--- EXERCISE DIRECTIONS ---
Check each line below for "Java" and say how many have it, with no other words.

--- GIVEN RECORDS ---
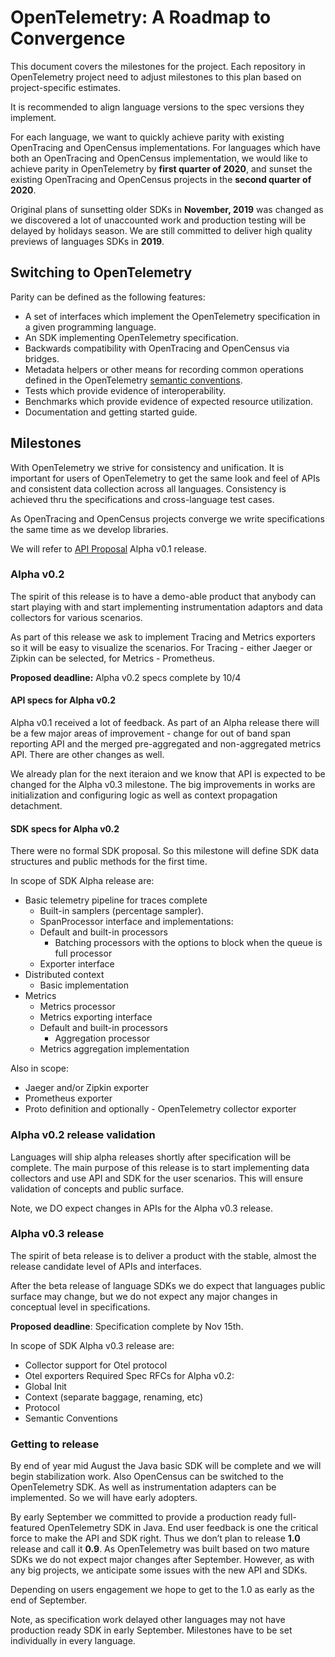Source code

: # OpenTelemetry: A Roadmap to Convergence

This document covers the milestones for the project. Each repository in
OpenTelemetry project need to adjust milestones to this plan based on
project-specific estimates.

It is recommended to align language versions to the spec versions they
implement.

For each language, we want to quickly achieve parity with existing OpenTracing
and OpenCensus implementations. For languages which have both an OpenTracing and
OpenCensus implementation, we would like to achieve parity in OpenTelemetry by
**first quarter of 2020**, and sunset the existing OpenTracing and OpenCensus
projects in the **second quarter of 2020**.

Original plans of sunsetting older SDKs in **November, 2019** was changed as we
discovered a lot of unaccounted work and production testing will be delayed by
holidays season. We are still committed to deliver high quality previews of
languages SDKs in **2019**.

## Switching to OpenTelemetry

Parity can be defined as the following features:

- A set of interfaces which implement the OpenTelemetry specification in a given
  programming language.
- An SDK implementing OpenTelemetry specification.
- Backwards compatibility with OpenTracing and OpenCensus via bridges.
- Metadata helpers or other means for recording common operations defined in the
  OpenTelemetry [semantic conventions](specification/data-semantic-conventions.md).
- Tests which provide evidence of interoperability.
- Benchmarks which provide evidence of expected resource utilization.
- Documentation and getting started guide.

## Milestones

With OpenTelemetry we strive for consistency and unification. It is important
for users of OpenTelemetry to get the same look and feel of APIs and consistent
data collection across all languages. Consistency is achieved thru the
specifications and cross-language test cases.

As OpenTracing and OpenCensus projects converge we write specifications the same
time as we develop libraries.

We will refer to [API
Proposal](https://github.com/open-telemetry/opentelemetry-specification/milestone/1)
Alpha v0.1 release.

### Alpha v0.2

The spirit of this release is to have a demo-able product that anybody can start
playing with and start implementing instrumentation adaptors and data collectors
for various scenarios.

As part of this release we ask to implement Tracing and Metrics exporters so it
will be easy to visualize the scenarios. For Tracing - either Jaeger or Zipkin
can be selected, for Metrics - Prometheus.

**Proposed deadline:** Alpha v0.2 specs complete by 10/4

#### API specs for Alpha v0.2

Alpha v0.1 received a lot of feedback. As part of an Alpha release there will be
a few major areas of improvement - change for out of band span reporting API and
the merged pre-aggregated and non-aggregated metrics API. There are other
changes as well.

We already plan for the next iteraion and we know that API is expected to be
changed for the Alpha v0.3 milestone. The big improvements in works are
initialization and configuring logic as well as context propagation detachment.

#### SDK specs for Alpha v0.2

There were no formal SDK proposal. So this milestone will define SDK data
structures and public methods for the first time.

In scope of SDK Alpha release are:

- Basic telemetry pipeline for traces complete
  - Built-in samplers (percentage sampler).
  - SpanProcessor interface and implementations:
  - Default and built-in processors
    - Batching processors with the options to block when the queue is full
      processor
  - Exporter interface
- Distributed context
  - Basic implementation
- Metrics
  - Metrics processor
  - Metrics exporting interface
  - Default and built-in processors
    - Aggregation processor
  - Metrics aggregation implementation

Also in scope:

- Jaeger and/or Zipkin exporter
- Prometheus exporter
- Proto definition and optionally - OpenTelemetry collector exporter

### Alpha v0.2 release validation

Languages will ship alpha releases shortly after specification will be complete.
The main purpose of this release is to start implementing data collectors and
use API and SDK for the user scenarios. This will ensure validation of concepts
and public surface.

Note, we DO expect changes in APIs for the Alpha v0.3 release.

### Alpha v0.3 release

The spirit of beta release is to deliver a product with the stable, almost the
release candidate level of APIs and interfaces.

After the beta release of language SDKs we do expect that languages public
surface may change, but we do not expect any major changes in conceptual level
in specifications.

**Proposed deadline**: Specification complete by Nov 15th.

In scope of SDK Alpha v0.3 release are:

-	Collector support for Otel protocol
-	Otel exporters
Required Spec RFCs for Alpha v0.2:
-	Global Init
-	Context (separate baggage, renaming, etc)
-	Protocol
-	Semantic Conventions

### Getting to release

By end of year mid August the Java basic SDK will be complete and we will begin
stabilization work. Also OpenCensus can be switched to the OpenTelemetry SDK. As
well as instrumentation adapters can be implemented. So we will have early
adopters.

By early September we committed to provide a production ready full-featured
OpenTelemetry SDK in Java. End user feedback is one the critical force to make
the API and SDK right. Thus we don’t plan to release **1.0** release and call it
**0.9**. As OpenTelemetry was built based on two mature SDKs we do not expect
major changes after September. However, as with any big projects, we anticipate
some issues with the new API and SDKs.

Depending on users engagement we hope to get to the 1.0 as early as the end of
September.

Note, as specification work delayed other languages may not have production
ready SDK in early September. Milestones have to be set individually in every
language.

--- SOLUTION ---
2